_ABOUT THIS EXERCISE_:
The required output is the exact run of lines below that opens at the line with "The AT-TPC data" and closes at the line with "We chose to".

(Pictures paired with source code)
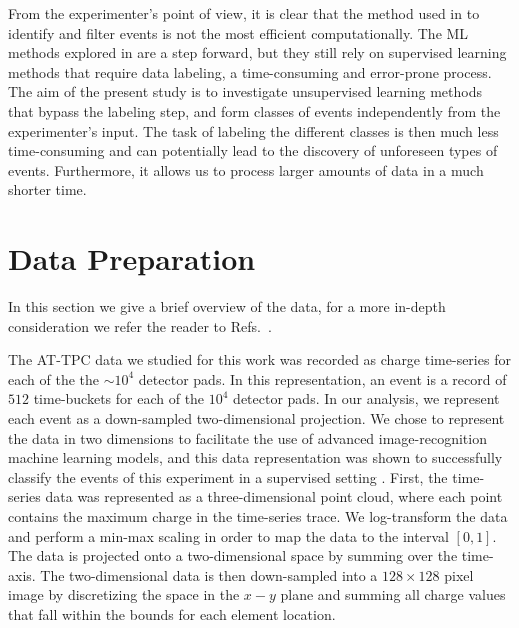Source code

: \documentclass[review,sort&compress]{elsarticle}
\begin{document}
From the experimenter's point of view, it is clear that the method used in \cite{Bradt2018} to identify and filter events is not the most efficient computationally. The ML methods explored in \cite{Kuchera2019} are a step forward, but they still rely on supervised learning methods that require data labeling, a time-consuming and error-prone process. The aim of the present study is to investigate unsupervised learning methods that bypass the labeling step, and form classes of events independently from the experimenter's input. The task of labeling the different classes is then much less time-consuming and can potentially lead to the discovery of unforeseen types of events. Furthermore, it allows us to process larger amounts of data in a much shorter time. 

\section{Data Preparation}\label{sec:datadescript}

In this section we give a brief overview of the data, for a more in-depth consideration we refer the reader to Refs.~\cite{Mittig2015,Suzuki2012,Bradt2017a}. 

The AT-TPC data we studied for this work was recorded as charge time-series for each of the  the $\sim10^4$ detector pads.
In this representation, an event is a record of $512$ time-buckets for each of the $10^4$ detector pads. In our analysis, we represent each event as a down-sampled two-dimensional  projection.
We chose to represent the data in two dimensions to facilitate the use of advanced image-recognition machine learning models, and this data representation was shown to successfully classify the events of this experiment in a supervised setting \cite{Kuchera2019}.
First, the time-series data was represented as a three-dimensional  point cloud, where each point contains the maximum charge in the time-series trace. We log-transform the data and perform a min-max scaling in order to  map the data to the interval $[0, 1]$. The data is projected onto a two-dimensional  space by summing over the time-axis. The two-dimensional data is then down-sampled into a $128\times128$ pixel image by discretizing the space in the $x-y$ plane and summing all charge values that fall within the bounds for each element location.
\end{document}
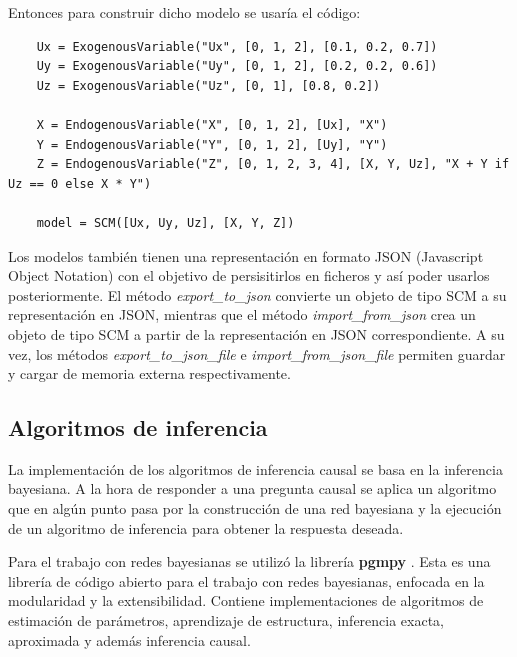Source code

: Entonces para construir dicho modelo se usaría el código:

\begin{lstlisting}
	Ux = ExogenousVariable("Ux", [0, 1, 2], [0.1, 0.2, 0.7])
	Uy = ExogenousVariable("Uy", [0, 1, 2], [0.2, 0.2, 0.6])
	Uz = ExogenousVariable("Uz", [0, 1], [0.8, 0.2])
	
	X = EndogenousVariable("X", [0, 1, 2], [Ux], "X")
	Y = EndogenousVariable("Y", [0, 1, 2], [Uy], "Y")
	Z = EndogenousVariable("Z", [0, 1, 2, 3, 4], [X, Y, Uz], "X + Y if Uz == 0 else X * Y")
	
	model = SCM([Ux, Uy, Uz], [X, Y, Z])
\end{lstlisting}

Los modelos también tienen una representación en formato JSON (Javascript Object Notation) con el objetivo de persisitirlos en ficheros y así poder usarlos posteriormente. El método \textit{export\_to\_json} convierte un objeto de tipo SCM a su representación en JSON, mientras que el método \textit{import\_from\_json} crea un objeto de tipo SCM a partir de la representación en JSON correspondiente. A su vez, los métodos \textit{export\_to\_json\_file} e \textit{import\_from\_json\_file} permiten guardar y cargar de memoria externa respectivamente.

\subsection{Algoritmos de inferencia}
La implementación de los algoritmos de inferencia causal se basa en la inferencia bayesiana. A la hora de responder a una pregunta causal se aplica un algoritmo que en algún punto pasa por la construcción de una red bayesiana y la ejecución de un algoritmo de inferencia para obtener la respuesta deseada.

Para el trabajo con redes bayesianas se utilizó la librería \textbf{pgmpy} \cite{ankan2015pgmpy}. Esta es una librería de código abierto para el trabajo con redes bayesianas, enfocada en la modularidad y la extensibilidad. Contiene implementaciones de algoritmos de estimación de parámetros, aprendizaje de estructura, inferencia exacta, aproximada y además inferencia causal.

_EXERCISE ANSWER_:
The AT-TPC data we studied for this work was recorded as charge time-series for each of the  the $\sim10^4$ detector pads.
In this representation, an event is a record of $512$ time-buckets for each of the $10^4$ detector pads. In our analysis, we represent each event as a down-sampled two-dimensional  projection.
We chose to represent the data in two dimensions to facilitate the use of advanced image-recognition machine learning models, and this data representation was shown to successfully classify the events of this experiment in a supervised setting \cite{Kuchera2019}.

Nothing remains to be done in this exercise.